While that's true, since what they played embodies the vast majority
of saxophone music, their approach to music reading and
interpretation is quite different from that used by all the other
instruments/voices within what is traditionally labeled the
"classical" (Dennis' Non-Pop) realm.
And if their saxophone playing is truly the classical music of the
saxophone, where do people like Sigurd Rascher fit in? King
Curtis?
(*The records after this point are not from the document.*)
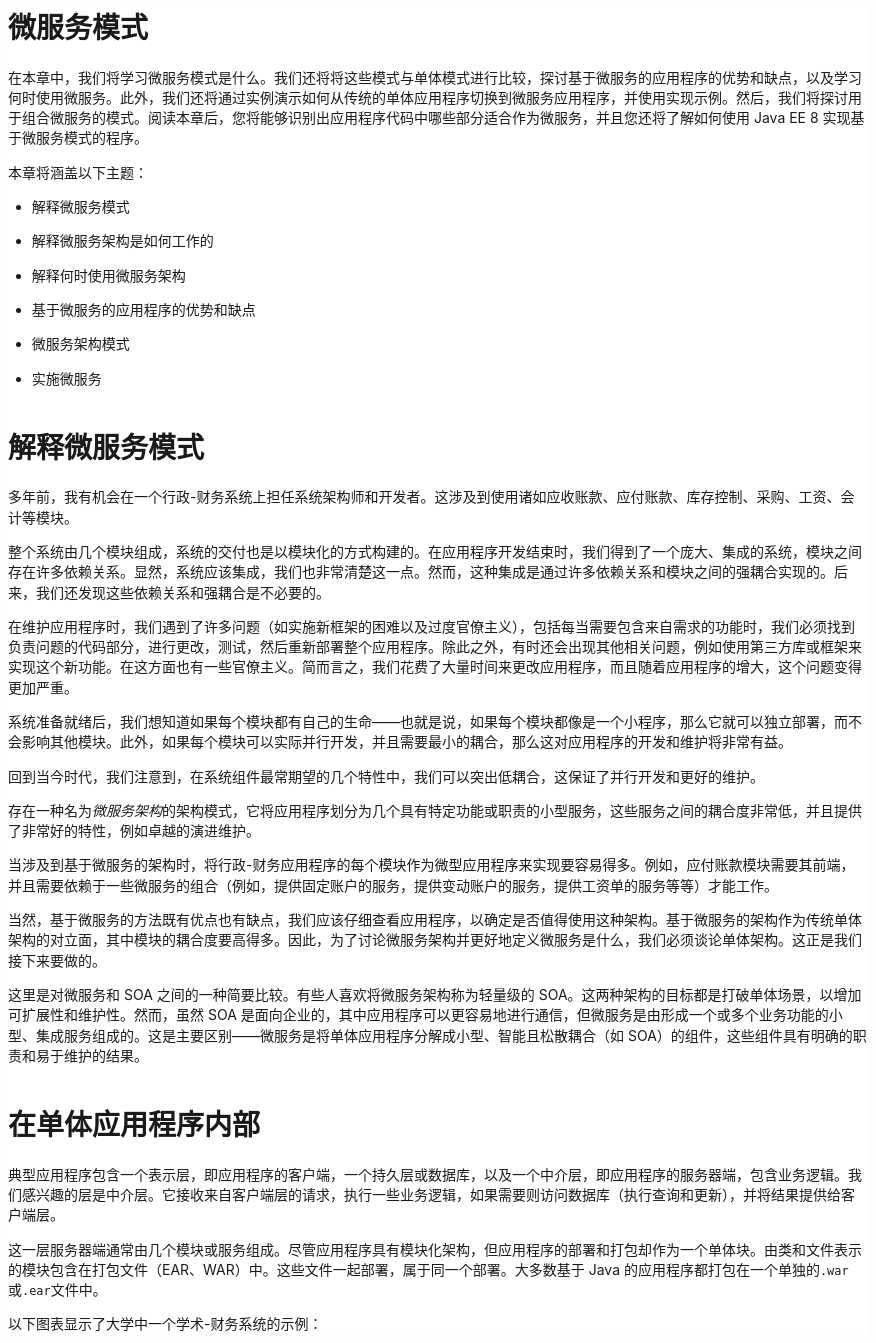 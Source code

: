# 微服务模式

在本章中，我们将学习微服务模式是什么。我们还将将这些模式与单体模式进行比较，探讨基于微服务的应用程序的优势和缺点，以及学习何时使用微服务。此外，我们还将通过实例演示如何从传统的单体应用程序切换到微服务应用程序，并使用实现示例。然后，我们将探讨用于组合微服务的模式。阅读本章后，您将能够识别出应用程序代码中哪些部分适合作为微服务，并且您还将了解如何使用 Java EE 8 实现基于微服务模式的程序。

本章将涵盖以下主题：

+   解释微服务模式

+   解释微服务架构是如何工作的

+   解释何时使用微服务架构

+   基于微服务的应用程序的优势和缺点

+   微服务架构模式

+   实施微服务

# 解释微服务模式

多年前，我有机会在一个行政-财务系统上担任系统架构师和开发者。这涉及到使用诸如应收账款、应付账款、库存控制、采购、工资、会计等模块。

整个系统由几个模块组成，系统的交付也是以模块化的方式构建的。在应用程序开发结束时，我们得到了一个庞大、集成的系统，模块之间存在许多依赖关系。显然，系统应该集成，我们也非常清楚这一点。然而，这种集成是通过许多依赖关系和模块之间的强耦合实现的。后来，我们还发现这些依赖关系和强耦合是不必要的。

在维护应用程序时，我们遇到了许多问题（如实施新框架的困难以及过度官僚主义），包括每当需要包含来自需求的功能时，我们必须找到负责问题的代码部分，进行更改，测试，然后重新部署整个应用程序。除此之外，有时还会出现其他相关问题，例如使用第三方库或框架来实现这个新功能。在这方面也有一些官僚主义。简而言之，我们花费了大量时间来更改应用程序，而且随着应用程序的增大，这个问题变得更加严重。

系统准备就绪后，我们想知道如果每个模块都有自己的生命——也就是说，如果每个模块都像是一个小程序，那么它就可以独立部署，而不会影响其他模块。此外，如果每个模块可以实际并行开发，并且需要最小的耦合，那么这对应用程序的开发和维护将非常有益。

回到当今时代，我们注意到，在系统组件最常期望的几个特性中，我们可以突出低耦合，这保证了并行开发和更好的维护。

存在一种名为*微服务架构*的架构模式，它将应用程序划分为几个具有特定功能或职责的小型服务，这些服务之间的耦合度非常低，并且提供了非常好的特性，例如卓越的演进维护。

当涉及到基于微服务的架构时，将行政-财务应用程序的每个模块作为微型应用程序来实现要容易得多。例如，应付账款模块需要其前端，并且需要依赖于一些微服务的组合（例如，提供固定账户的服务，提供变动账户的服务，提供工资单的服务等等）才能工作。

当然，基于微服务的方法既有优点也有缺点，我们应该仔细查看应用程序，以确定是否值得使用这种架构。基于微服务的架构作为传统单体架构的对立面，其中模块的耦合度要高得多。因此，为了讨论微服务架构并更好地定义微服务是什么，我们必须谈论单体架构。这正是我们接下来要做的。

这里是对微服务和 SOA 之间的一种简要比较。有些人喜欢将微服务架构称为轻量级的 SOA。这两种架构的目标都是打破单体场景，以增加可扩展性和维护性。然而，虽然 SOA 是面向企业的，其中应用程序可以更容易地进行通信，但微服务是由形成一个或多个业务功能的小型、集成服务组成的。这是主要区别——微服务是将单体应用程序分解成小型、智能且松散耦合（如 SOA）的组件，这些组件具有明确的职责和易于维护的结果。

# 在单体应用程序内部

典型应用程序包含一个表示层，即应用程序的客户端，一个持久层或数据库，以及一个中介层，即应用程序的服务器端，包含业务逻辑。我们感兴趣的层是中介层。它接收来自客户端层的请求，执行一些业务逻辑，如果需要则访问数据库（执行查询和更新），并将结果提供给客户端层。

这一层服务器端通常由几个模块或服务组成。尽管应用程序具有模块化架构，但应用程序的部署和打包却作为一个单体块。由类和文件表示的模块包含在打包文件（EAR、WAR）中。这些文件一起部署，属于同一个部署。大多数基于 Java 的应用程序都打包在一个单独的`.war`或`.ear`文件中。

以下图表显示了大学中一个学术-财务系统的示例：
Illinois Jacquet?
Not trying to be argumentative -- truly interested in trying to come
to grips with the use of these terms in relation to an instrument
which very clearly straddles the two worlds but has a larger life in
the jazz world.
And would we then say that Louis Armstrong, Dizzy Gillespie, Miles
Davis are classical trumpeters?
It's an interesting idea to toss around and clearly illustrates how
these terms ultimately are meaningless since they can't deal with
cross-boundary issues.
--
David H. Bailey
[email protected]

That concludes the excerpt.